SMYRNA'NIN GÖZYAŞLARI

TURGAY  MUTLU                                                                                                              MUTLU  KÖŞE

                          SMYRNA'NIN    GÖZYAŞLARI

             Bu kitap, İzmir'in Yunanlılarca işgali döneminde geçen Rum kızı Smyrna ile Çakır Osman'ın, Seher ile Tilki Mahmut'un aşk hikâyesini anlatıyor. Kitabı Bodrum- Oasis- İmge Kitabevinden sırf başlığında İzmir geçtiği için satın aldım. İyi ki almışım. Kitabın yazarı Gülseren Engin'in daha önce hiçbir eserini okumamıştım. Remzi Kitabevi tarafından basımı yapılan bu güzel romanı mutlaka okuyunuz ve bir dönemin direnişini, başarısını görün derim. Yaşanılan bunca acı, eziyet, zulüm, üzüntü, sıkıntı ve sonraki mutlu sonu okuyunca eminim kendinizden de bir parça bulacaksınız.

            Gülseren Engin, 'Smyrna'nın Gözyaşları' adlı eserinde, bildiğimiz ama ne olduğunu anlayabilsek de hissedemediğimiz Kurtuluş Mücadelesi günlerini, antlaşmalarındaki bu maddelerin neleri kapsadığını canlandırarak, gösteriyor. Yazar, eserinde 'İzmir, bir güzel kadın gibi' betimlemesiyle de romanına renk katan yazılarla kurgu yaparak, akıcı bir dille okumamızı sağlıyor. Romanı keyifle, zevkle okudum. Yazar, hikâyede, roman kahramanın olarak Smyrna adlı çok güzel bir Rum kızını öne çıkarmış ve onun üzerinden eseri kurgulamış. Canlandırma gerçekten harika.

            Okul yıllarımızda neredeyse ezberlediğimiz, zihnimize kazıdığımız bazı tarihsel bilgilerde var, romanda. O dönemdeki tarihsel süreçte kadın dayanışmasını da görüyoruz kitapta. Hikâye içinde Milli Mücadele'nin simgesi Yörük Ali Efe ve Gazeteci Hasan Tahsin'den de örnekler var. Roman, bir köyde Deli Maria olarak anılan, Yunan olmasına rağmen, onca zamandır barış içinde iç içe yaşayan Rum ve Türk halkları arasındaki uyumlu birlikteliğin köye gelen bir rahibin ilk kıvılcımını attığı megalo idea saçmalığı nedeniyle bozulduğunu anlatıyor. Maria'dan savaşların nasıl başladığını dinleyerek dağlara çıkan oğullarını nasıl kaybettiğini okurken de savaşın halklar arasında değil devletler ve siyasetçiler arasında olduğunu anlıyoruz. Günümüze de nasıl uyuyor değil mi?

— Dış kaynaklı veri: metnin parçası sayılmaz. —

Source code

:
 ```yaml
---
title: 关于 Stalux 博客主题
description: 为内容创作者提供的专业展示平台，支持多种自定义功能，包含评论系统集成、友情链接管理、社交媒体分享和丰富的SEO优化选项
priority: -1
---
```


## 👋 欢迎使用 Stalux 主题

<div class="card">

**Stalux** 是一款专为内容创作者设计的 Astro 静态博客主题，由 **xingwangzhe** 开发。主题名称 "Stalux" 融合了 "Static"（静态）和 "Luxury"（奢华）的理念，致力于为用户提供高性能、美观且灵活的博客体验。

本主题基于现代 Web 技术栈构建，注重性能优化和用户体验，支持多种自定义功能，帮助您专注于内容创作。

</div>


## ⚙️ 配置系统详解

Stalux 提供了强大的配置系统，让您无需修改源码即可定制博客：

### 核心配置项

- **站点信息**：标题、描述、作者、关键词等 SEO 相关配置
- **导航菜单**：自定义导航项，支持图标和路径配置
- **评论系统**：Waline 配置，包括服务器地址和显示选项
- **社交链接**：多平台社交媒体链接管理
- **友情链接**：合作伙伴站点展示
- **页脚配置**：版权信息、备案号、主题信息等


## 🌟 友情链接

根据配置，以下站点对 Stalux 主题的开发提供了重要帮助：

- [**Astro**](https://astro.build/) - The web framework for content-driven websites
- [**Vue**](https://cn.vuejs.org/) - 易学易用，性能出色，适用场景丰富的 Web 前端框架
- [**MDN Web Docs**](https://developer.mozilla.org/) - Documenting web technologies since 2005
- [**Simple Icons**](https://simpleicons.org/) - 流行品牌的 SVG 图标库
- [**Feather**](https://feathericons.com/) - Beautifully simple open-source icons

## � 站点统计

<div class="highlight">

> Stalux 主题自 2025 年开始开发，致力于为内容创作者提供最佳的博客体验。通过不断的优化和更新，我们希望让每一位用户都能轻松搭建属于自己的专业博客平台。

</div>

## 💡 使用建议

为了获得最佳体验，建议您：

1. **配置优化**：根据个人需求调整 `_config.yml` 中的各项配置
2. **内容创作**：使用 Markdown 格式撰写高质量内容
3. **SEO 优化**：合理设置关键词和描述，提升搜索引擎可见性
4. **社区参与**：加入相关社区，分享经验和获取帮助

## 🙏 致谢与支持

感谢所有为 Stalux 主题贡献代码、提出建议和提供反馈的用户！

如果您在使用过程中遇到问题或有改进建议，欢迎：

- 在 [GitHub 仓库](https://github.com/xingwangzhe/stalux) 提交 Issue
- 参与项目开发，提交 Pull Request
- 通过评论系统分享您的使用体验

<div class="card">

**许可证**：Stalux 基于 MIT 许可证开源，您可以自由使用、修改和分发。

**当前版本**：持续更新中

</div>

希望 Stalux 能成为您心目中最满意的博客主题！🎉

           Yunan ordusunun Ege'nin içlerine doğru saldırısı ve işgali, halka yapılan eziyetler, yakıp yıkmalar, kadınlara tecavüzler, çocuk, genç, yaşlı demeden yapılan toplu katliamlar, bir yandan da Ege dağlarında yanan çoban ateşleri, kahraman efeler, zeybekler, gönüllüler ve birkaç subayla Kuvay-i Milli'nin kuruluşu, güçlü ve donanımlı Yunan ordusuna direnen bir avuç kahramanın hikâyesini anlatmış yazarımız. Tarihi roman türü kitap okumayı sevenlere öneririm. İyi okumalar efendim.